Wednesday, February 20, 2013

The Blame Game

So as the sequestration fight comes down to the wire a lot of folks in Washington are casting about for someone to blame. The Republican Party and John Boehner, in a move that surprises no one, is blaming President Obama because President Obama apparently came up with the idea of sequestration in the first place.

And?


Are the cuts in the Sequestration Package big, ugly, terrible, horrible cuts that no one wants to see come to pass? Of course they are, that's the entire point of sequestration. There's a much ballyhooed article on the Washington Post blog which blasts the White House for trying to claim that Congressional Republicans come up with the concept in the first place -- and we'll get to that in a minute -- but the article contains some quoted dialog from Bob Woodward's "The Price of Politics" which really drives home the point and purpose behind the entire sordid mess.

From page 215 of "The Price of Politics" (July 12, 2011)
They turned to [White House national economic council director Gene] Sperling for details about a compulsory trigger if they didn't cut spending or raise taxes in an amount at least equivalent to the debt ceiling increase. 
“A trigger would lock in our commitment,” Sperling explained. “Even though we disagree on the composition of how to get to the cuts, it would lock us in. The form of the automatic sequester would punish both sides. We’d have to September to avert any sequester” — a legal obligation to make spending cuts. 
“Then we could use a medium or big deal to force tax reform,” Obama said optimistically. 
“If this is a trigger for tax reform,” [House speaker John] Boehner said, “this could be worth discussing. But as a budget tool, it’s too complicated.

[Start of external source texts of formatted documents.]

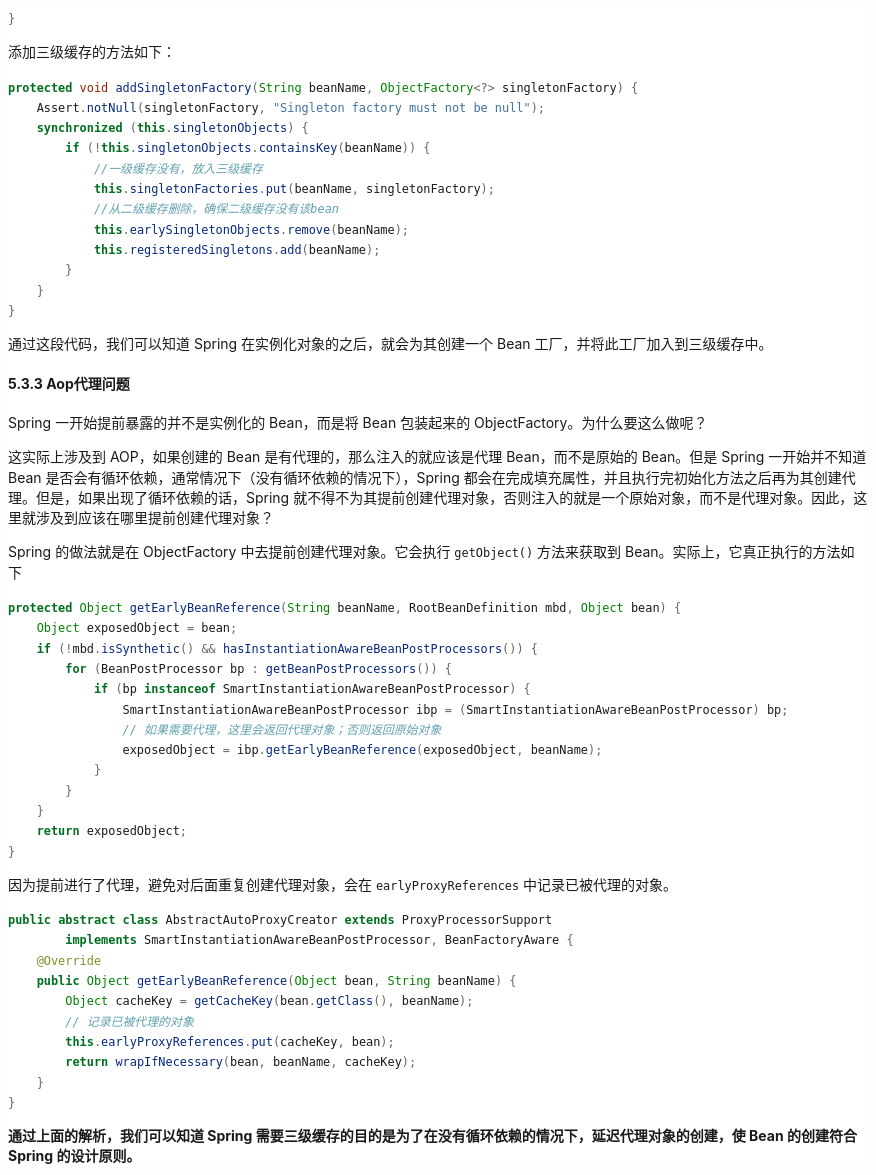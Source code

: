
 ```java
}
```

添加三级缓存的方法如下：

```java
protected void addSingletonFactory(String beanName, ObjectFactory<?> singletonFactory) {
    Assert.notNull(singletonFactory, "Singleton factory must not be null");
    synchronized (this.singletonObjects) {
        if (!this.singletonObjects.containsKey(beanName)) {
            //一级缓存没有，放入三级缓存
            this.singletonFactories.put(beanName, singletonFactory);
            //从二级缓存删除，确保二级缓存没有该bean
            this.earlySingletonObjects.remove(beanName);
            this.registeredSingletons.add(beanName);
        }
    }
}
```

通过这段代码，我们可以知道 Spring 在实例化对象的之后，就会为其创建一个 Bean 工厂，并将此工厂加入到三级缓存中。

#### 5.3.3 Aop代理问题

Spring 一开始提前暴露的并不是实例化的 Bean，而是将 Bean 包装起来的 ObjectFactory。为什么要这么做呢？

这实际上涉及到 AOP，如果创建的 Bean 是有代理的，那么注入的就应该是代理 Bean，而不是原始的 Bean。但是 Spring 一开始并不知道 Bean 是否会有循环依赖，通常情况下（没有循环依赖的情况下），Spring 都会在完成填充属性，并且执行完初始化方法之后再为其创建代理。但是，如果出现了循环依赖的话，Spring 就不得不为其提前创建代理对象，否则注入的就是一个原始对象，而不是代理对象。因此，这里就涉及到应该在哪里提前创建代理对象？

Spring 的做法就是在 ObjectFactory 中去提前创建代理对象。它会执行 `getObject()` 方法来获取到 Bean。实际上，它真正执行的方法如下

```java
protected Object getEarlyBeanReference(String beanName, RootBeanDefinition mbd, Object bean) {
    Object exposedObject = bean;
    if (!mbd.isSynthetic() && hasInstantiationAwareBeanPostProcessors()) {
        for (BeanPostProcessor bp : getBeanPostProcessors()) {
            if (bp instanceof SmartInstantiationAwareBeanPostProcessor) {
                SmartInstantiationAwareBeanPostProcessor ibp = (SmartInstantiationAwareBeanPostProcessor) bp;
                // 如果需要代理，这里会返回代理对象；否则返回原始对象
                exposedObject = ibp.getEarlyBeanReference(exposedObject, beanName);
            }
        }
    }
    return exposedObject;
}
```

因为提前进行了代理，避免对后面重复创建代理对象，会在 `earlyProxyReferences` 中记录已被代理的对象。

```java
public abstract class AbstractAutoProxyCreator extends ProxyProcessorSupport
        implements SmartInstantiationAwareBeanPostProcessor, BeanFactoryAware {
    @Override
    public Object getEarlyBeanReference(Object bean, String beanName) {
        Object cacheKey = getCacheKey(bean.getClass(), beanName);
        // 记录已被代理的对象
        this.earlyProxyReferences.put(cacheKey, bean);
        return wrapIfNecessary(bean, beanName, cacheKey);
    }
}
```

**通过上面的解析，我们可以知道 Spring 需要三级缓存的目的是为了在没有循环依赖的情况下，延迟代理对象的创建，使 Bean 的创建符合 Spring 的设计原则。**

I’m very nervous about this.” 
“This would be an enforcement mechanism,” Obama said
And indeed it was as a trigger that the compromise proposal of Sequestration went forward.  It was as a trigger that it passed the House, as a trigger that it passed the Senate and as a trigger that it won the votes of, as White House Spokeswoman Amy Bundage said "2 out of 3 Republicans in Congress -- including Congressman Ryan."

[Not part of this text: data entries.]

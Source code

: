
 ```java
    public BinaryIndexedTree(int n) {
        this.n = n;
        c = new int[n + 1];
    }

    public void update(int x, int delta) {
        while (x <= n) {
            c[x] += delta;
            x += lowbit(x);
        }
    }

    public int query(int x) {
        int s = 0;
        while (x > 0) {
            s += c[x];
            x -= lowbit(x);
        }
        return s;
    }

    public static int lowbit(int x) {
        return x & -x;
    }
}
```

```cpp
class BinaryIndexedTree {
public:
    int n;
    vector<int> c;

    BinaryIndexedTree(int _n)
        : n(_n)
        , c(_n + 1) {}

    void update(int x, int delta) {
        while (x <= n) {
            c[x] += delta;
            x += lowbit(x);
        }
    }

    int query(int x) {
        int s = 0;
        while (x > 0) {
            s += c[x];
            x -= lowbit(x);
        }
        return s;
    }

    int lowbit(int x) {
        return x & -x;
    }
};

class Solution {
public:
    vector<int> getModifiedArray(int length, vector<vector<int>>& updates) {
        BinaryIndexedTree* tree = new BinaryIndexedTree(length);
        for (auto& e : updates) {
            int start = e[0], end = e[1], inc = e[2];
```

So yes, the cuts contained in the Sequestration package are brutal and nasty cuts.  If the package was full of kittens and rainbows its doubtful it would have spurred much action on Capitol Hill which was largely the point of the measure in the first place.  

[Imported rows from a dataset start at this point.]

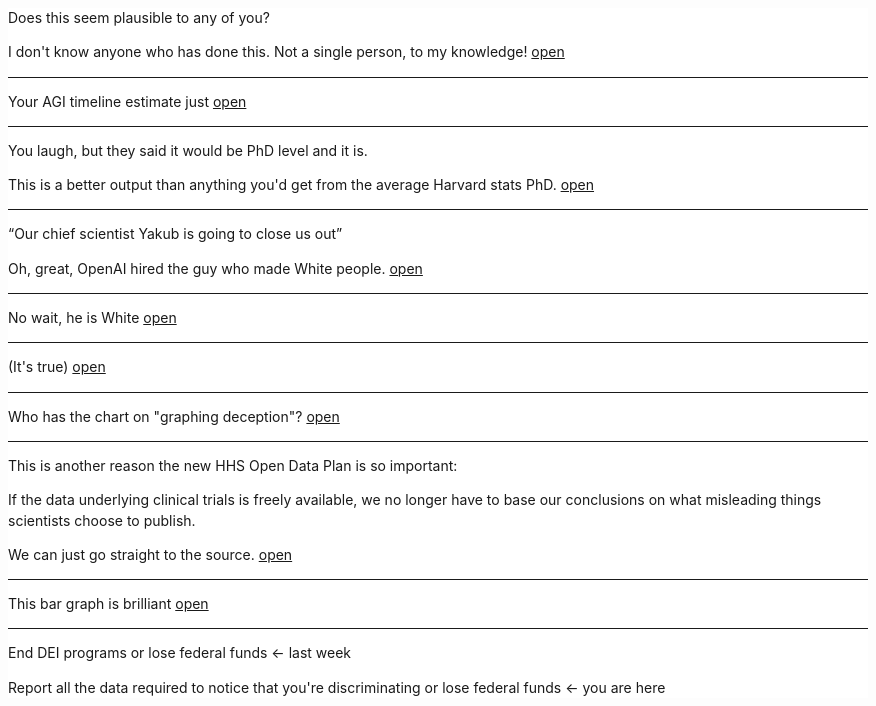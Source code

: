 Does this seem plausible to any of you?

I don't know anyone who has done this. Not a single person, to my knowledge!
[open](https://x.com/cremieuxrecueil/status/1953530833781809638)

---

Your AGI timeline estimate just
[open](https://x.com/cremieuxrecueil/status/1953527316111364530)

---

You laugh, but they said it would be PhD level and it is.

This is a better output than anything you'd get from the average Harvard stats PhD.
[open](https://x.com/cremieuxrecueil/status/1953522780911075598)

---

“Our chief scientist Yakub is going to close us out”

Oh, great, OpenAI hired the guy who made White people.
[open](https://x.com/cremieuxrecueil/status/1953521376830038412)

---

No wait, he is White
[open](https://x.com/cremieuxrecueil/status/1953521484170772638)

---

(It's true)
[open](https://x.com/cremieuxrecueil/status/1953519960199717211)

---

Who has the chart on "graphing deception"?
[open](https://x.com/cremieuxrecueil/status/1953510360171868541)

---

This is another reason the new HHS Open Data Plan is so important:

If the data underlying clinical trials is freely available, we no longer have to base our conclusions on what misleading things scientists choose to publish.

We can just go straight to the source.
[open](https://x.com/cremieuxrecueil/status/1953510219469783198)

---

This bar graph is brilliant
[open](https://x.com/cremieuxrecueil/status/1953509550729863360)

---

End DEI programs or lose federal funds <- last week

Report all the data required to notice that you're discriminating or lose federal funds <- you are here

But does that make the cuts themselves President Obama's "fault?"  As written into the sequestration bill the cuts were never intended to take effect; they were an "or else" to follow the sentence "Congress needs to solve this whole debt limit issue so it stops being a manufactured political crisis every six months."  The expectation of everyone at the White House and the Congress and indeed of Speaker Boehner himself was that Congress would get its act together and arrive at a compromise to prevent the sequestration cuts from going into effect. 

That hasn't happened and both President Obama and the House Republicans have tried to shirk responsibility for the cuts themselves by pinning the inception of the legislation upon the other.  Obama seems to be in the wrong on that point but who authored the sequestration measure seems beside the point at this stage.

Who's fault are these cuts, really?  Well, until Congress puts a bill on President Obama's desk there is nothing he can do to prevent them from going into force.  

Congress, on the other hand...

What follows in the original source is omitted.